**Exercise details:**
Where a line of the records contains the word "This", show that line.

--- Given records Enclosed Below ---

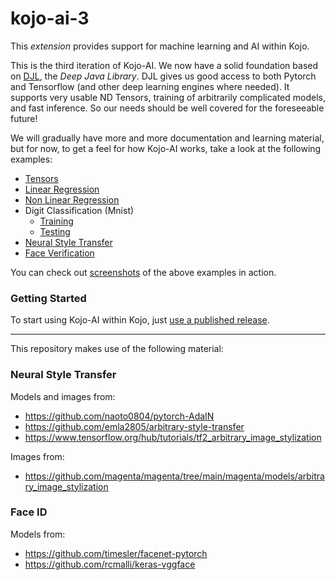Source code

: # kojo-ai-3

This *extension* provides support for machine learning and AI within Kojo.

This is the third iteration of Kojo-AI. We now have a solid foundation based on [DJL](https://djl.ai/), the *Deep Java Library*. DJL gives us good access to both Pytorch and Tensorflow (and other deep learning engines where needed). It supports very usable ND Tensors, training of arbitrarily complicated models, and fast inference. So our needs should be well covered for the foreseeable future!

We will gradually have more and more documentation and learning material, but for now, to get a feel for how Kojo-AI works, take a look at the following examples:

* [Tensors](examples/regression/tensors.kojo)
* [Linear Regression](examples/regression/linear-regression.kojo)
* [Non Linear Regression](examples/regression/nonlinear-regression.kojo)
* Digit Classification (Mnist)
  * [Training](examples/digit-classification/mnist_train.kojo)
  * [Testing](examples/digit-classification/mnist_test.kojo)
* [Neural Style Transfer](examples/style-transfer-art/imgToimg.kojo)
* [Face Verification](examples/face-id/face-verification.kojo)

You can check out [screenshots](examples/screenshot) of the above examples in action.

### Getting Started
To start using Kojo-AI within Kojo, just [use a published release](https://github.com/litan/kojo-ai-3/releases).

---

This repository makes use of the following material:

### Neural Style Transfer
Models and images from:
* https://github.com/naoto0804/pytorch-AdaIN
* https://github.com/emla2805/arbitrary-style-transfer
* https://www.tensorflow.org/hub/tutorials/tf2_arbitrary_image_stylization

Images from:
* https://github.com/magenta/magenta/tree/main/magenta/models/arbitrary_image_stylization

### Face ID
Models from:
* https://github.com/timesler/facenet-pytorch
* https://github.com/rcmalli/keras-vggface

--- End of Enclosed Given records ---

**Written reply:**
This *extension* provides support for machine learning and AI within Kojo.
This is the third iteration of Kojo-AI. We now have a solid foundation based on [DJL](https://djl.ai/), the *Deep Java Library*. DJL gives us good access to both Pytorch and Tensorflow (and other deep learning engines where needed). It supports very usable ND Tensors, training of arbitrarily complicated models, and fast inference. So our needs should be well covered for the foreseeable future!
This repository makes use of the following material:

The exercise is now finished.